EXERCISE OBJECTIVE: The copy you give must match the records exactly, except that it holds no images.

┄┄┄┄┄┄┄┄┄┄

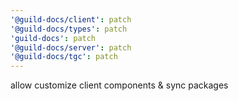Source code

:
 ```yaml
---
'@guild-docs/client': patch
'@guild-docs/types': patch
'guild-docs': patch
'@guild-docs/server': patch
'@guild-docs/tgc': patch
---
```


allow customize client components & sync packages
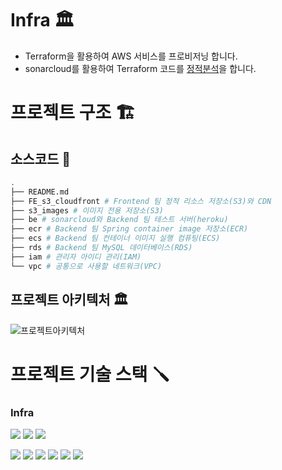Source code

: # Infra 🏛

- Terraform을 활용하여 AWS 서비스를 프로비저닝 합니다.
- sonarcloud를 활용하여 Terraform 코드를 [정적분석](https://sonarcloud.io/project/overview?id=sikdorak-infra)을 합니다.


# 프로젝트 구조 🏗

## 소스코드 📂

```bash
.
├── README.md
├── FE_s3_cloudfront # Frontend 팀 정적 리소스 저장소(S3)와 CDN
├── s3_images # 이미지 전용 저장소(S3)
├── be # sonarcloud와 Backend 팀 테스트 서버(heroku) 
├── ecr # Backend 팀 Spring container image 저장소(ECR)
├── ecs # Backend 팀 컨테이너 이미지 실행 컴퓨팅(ECS)
├── rds # Backend 팀 MySQL 데이터베이스(RDS)
├── iam # 관리자 아이디 관리(IAM)
└── vpc # 공통으로 사용할 네트워크(VPC)
```

## 프로젝트 아키텍처 🏛

![프로젝트아키텍처](https://user-images.githubusercontent.com/57086195/189524880-6e3bfb26-1cb8-4e74-9461-f97361308095.png)


# 프로젝트 기술 스택 🪛

### Infra

<img src="https://img.shields.io/badge/Terraform-7B42BC?style=flat&logo=terraform&logoColor=white"/> <img src="https://img.shields.io/badge/GitHub Actions-2088FF?style=flat&logo=github actions&logoColor=white"/> <img src="https://img.shields.io/badge/SonarCloud-F3702A?style=flat&logo=sonarcloud&logoColor=white"/> 

 <img src="https://img.shields.io/badge/AWS S3-569A31?style=flat&logo=Amazon s3&logoColor=white"/> <img src="https://img.shields.io/badge/AWS CloudFront-FF9900?style=flat&logo=&logoColor=white"/> <img src="https://img.shields.io/badge/Docker-2496ED?style=flat&logo=docker&logoColor=white"/>  <img src="https://img.shields.io/badge/AWS ECS-FF9900?style=flat&logo=Amazon ecs&logoColor=white"/> <img src="https://img.shields.io/badge/AWS ECR-FF9900?style=flat&logo=Aws&logoColor=white"/> <img src="https://img.shields.io/badge/AWS RDS-527FFF?style=flat&logo=Amazon rds&logoColor=white"/>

┄┄┄┄┄┄┄┄┄┄

TASK RESULT:
Source code

:
 ```yaml
---
'@guild-docs/client': patch
'@guild-docs/types': patch
'guild-docs': patch
'@guild-docs/server': patch
'@guild-docs/tgc': patch
---
```


allow customize client components & sync packages
Source code

: # Infra 🏛

- Terraform을 활용하여 AWS 서비스를 프로비저닝 합니다.
- sonarcloud를 활용하여 Terraform 코드를 [정적분석](https://sonarcloud.io/project/overview?id=sikdorak-infra)을 합니다.


# 프로젝트 구조 🏗

## 소스코드 📂

```bash
.
├── README.md
├── FE_s3_cloudfront # Frontend 팀 정적 리소스 저장소(S3)와 CDN
├── s3_images # 이미지 전용 저장소(S3)
├── be # sonarcloud와 Backend 팀 테스트 서버(heroku) 
├── ecr # Backend 팀 Spring container image 저장소(ECR)
├── ecs # Backend 팀 컨테이너 이미지 실행 컴퓨팅(ECS)
├── rds # Backend 팀 MySQL 데이터베이스(RDS)
├── iam # 관리자 아이디 관리(IAM)
└── vpc # 공통으로 사용할 네트워크(VPC)
```

## 프로젝트 아키텍처 🏛

![프로젝트아키텍처](https://user-images.githubusercontent.com/57086195/189524880-6e3bfb26-1cb8-4e74-9461-f97361308095.png)


# 프로젝트 기술 스택 🪛

### Infra

<img src="https://img.shields.io/badge/Terraform-7B42BC?style=flat&logo=terraform&logoColor=white"/> <img src="https://img.shields.io/badge/GitHub Actions-2088FF?style=flat&logo=github actions&logoColor=white"/> <img src="https://img.shields.io/badge/SonarCloud-F3702A?style=flat&logo=sonarcloud&logoColor=white"/> 

 <img src="https://img.shields.io/badge/AWS S3-569A31?style=flat&logo=Amazon s3&logoColor=white"/> <img src="https://img.shields.io/badge/AWS CloudFront-FF9900?style=flat&logo=&logoColor=white"/> <img src="https://img.shields.io/badge/Docker-2496ED?style=flat&logo=docker&logoColor=white"/>  <img src="https://img.shields.io/badge/AWS ECS-FF9900?style=flat&logo=Amazon ecs&logoColor=white"/> <img src="https://img.shields.io/badge/AWS ECR-FF9900?style=flat&logo=Aws&logoColor=white"/> <img src="https://img.shields.io/badge/AWS RDS-527FFF?style=flat&logo=Amazon rds&logoColor=white"/>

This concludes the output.